Showing posts with label Gaelic Singers. Show all posts
Showing posts with label Gaelic Singers. Show all posts

Wednesday 28 October 2015

Gaelic Singers

Julie Fowlis
At Celtic Connections I have heard some of the most perfect Gaelic singers -
Karen Matheson, Julie Fowlis, Kathleen MacInnes.

They sing with pure tones in the lilting soft clarity.

I don’t speak any Gaelic but I appreciate the emotion in the songs.

Last year I heard yet another young Gaelic singer at Celtic late session -  Mischa Macpherson

Karen Matheson
Mischa Macpherson
It used to be that we were embarrassed by our Scots accents and the Scottish songs were portrayed as twee chocolate box White Heather club. It is so good to see Scots proud.

Dougie MacLean in an interview for the Herald spoke of his two grandparents who spoke Gaelic.
 When Dougie talks about the magic of songwriting, he knows what he is talking about  - his most famous song Caledonia - has become a music covered part of Scottish culture and has been sung by everyone from Frankie Miller to Ronan Keating.
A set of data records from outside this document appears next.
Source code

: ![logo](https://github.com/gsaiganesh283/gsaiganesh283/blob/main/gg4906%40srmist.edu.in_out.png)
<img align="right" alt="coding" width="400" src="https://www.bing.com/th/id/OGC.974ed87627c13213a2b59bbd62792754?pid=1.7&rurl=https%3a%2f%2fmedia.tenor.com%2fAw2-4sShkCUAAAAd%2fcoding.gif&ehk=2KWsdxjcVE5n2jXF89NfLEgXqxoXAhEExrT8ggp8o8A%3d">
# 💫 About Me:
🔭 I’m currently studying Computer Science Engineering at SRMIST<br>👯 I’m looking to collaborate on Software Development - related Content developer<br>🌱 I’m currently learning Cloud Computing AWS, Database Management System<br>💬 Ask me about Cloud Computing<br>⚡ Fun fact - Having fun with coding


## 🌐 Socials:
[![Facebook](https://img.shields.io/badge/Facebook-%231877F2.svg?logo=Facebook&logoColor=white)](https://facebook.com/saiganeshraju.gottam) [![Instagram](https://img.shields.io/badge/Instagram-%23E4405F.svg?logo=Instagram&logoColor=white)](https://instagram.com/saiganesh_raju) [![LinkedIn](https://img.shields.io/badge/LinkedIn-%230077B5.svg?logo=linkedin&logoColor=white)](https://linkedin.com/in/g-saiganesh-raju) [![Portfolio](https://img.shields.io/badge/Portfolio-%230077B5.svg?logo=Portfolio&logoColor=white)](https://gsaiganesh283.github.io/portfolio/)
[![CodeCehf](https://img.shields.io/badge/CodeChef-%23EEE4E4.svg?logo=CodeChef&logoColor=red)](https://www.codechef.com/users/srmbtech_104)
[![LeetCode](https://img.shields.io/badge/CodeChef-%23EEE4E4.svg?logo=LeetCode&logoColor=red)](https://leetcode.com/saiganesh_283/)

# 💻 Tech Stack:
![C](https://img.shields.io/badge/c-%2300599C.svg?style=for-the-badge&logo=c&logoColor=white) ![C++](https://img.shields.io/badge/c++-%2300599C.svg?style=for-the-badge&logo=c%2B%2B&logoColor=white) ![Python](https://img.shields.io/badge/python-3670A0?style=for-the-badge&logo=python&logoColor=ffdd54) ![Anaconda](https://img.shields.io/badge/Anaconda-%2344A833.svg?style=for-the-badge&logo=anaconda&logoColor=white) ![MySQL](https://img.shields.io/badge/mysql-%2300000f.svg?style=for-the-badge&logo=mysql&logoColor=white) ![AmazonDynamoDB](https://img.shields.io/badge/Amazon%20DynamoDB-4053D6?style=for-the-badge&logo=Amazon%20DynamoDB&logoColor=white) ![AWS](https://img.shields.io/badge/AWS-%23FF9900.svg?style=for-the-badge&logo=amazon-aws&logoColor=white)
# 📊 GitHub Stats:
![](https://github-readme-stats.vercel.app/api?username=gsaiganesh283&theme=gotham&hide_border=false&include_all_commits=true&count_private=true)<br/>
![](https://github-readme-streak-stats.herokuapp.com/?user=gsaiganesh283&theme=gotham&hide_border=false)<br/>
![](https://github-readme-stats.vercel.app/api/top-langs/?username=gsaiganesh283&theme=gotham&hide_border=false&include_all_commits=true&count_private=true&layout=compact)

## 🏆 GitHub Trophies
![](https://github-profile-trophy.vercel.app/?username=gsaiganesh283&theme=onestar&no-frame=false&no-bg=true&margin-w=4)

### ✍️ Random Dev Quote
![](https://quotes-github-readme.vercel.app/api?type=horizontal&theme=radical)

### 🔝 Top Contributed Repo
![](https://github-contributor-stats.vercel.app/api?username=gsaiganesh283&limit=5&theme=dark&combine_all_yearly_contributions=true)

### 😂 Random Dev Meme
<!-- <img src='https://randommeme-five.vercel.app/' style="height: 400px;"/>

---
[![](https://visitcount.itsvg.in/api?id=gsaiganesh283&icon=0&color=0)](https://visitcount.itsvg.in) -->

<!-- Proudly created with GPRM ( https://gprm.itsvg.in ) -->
"My grandparents were Gaelic speakers and my earliest memory is of my grandfather coming up from Dunkeld having had a few glasses of whisky and sitting in the kitchen singing his beautiful Gaelic songs, and the tears would be running down his face. In my family, singing songs was like eating, breathing and sleeping. I think Scotland has that desire to sing, because of that Gaelic heritage that permeates most of our culture.
"But to be able to sing, you need to have songs, and people have to write them. People here have long made their own songs, to sing in the fields or wherever. There's the wonderful traditions of, say, the north-east bothy ballads, of the Gaels making up songs for their work: it's only in modern times that you actually have the concept of the professional songwriter. It's sad we have lost that tradition, of people writing songs for themselves."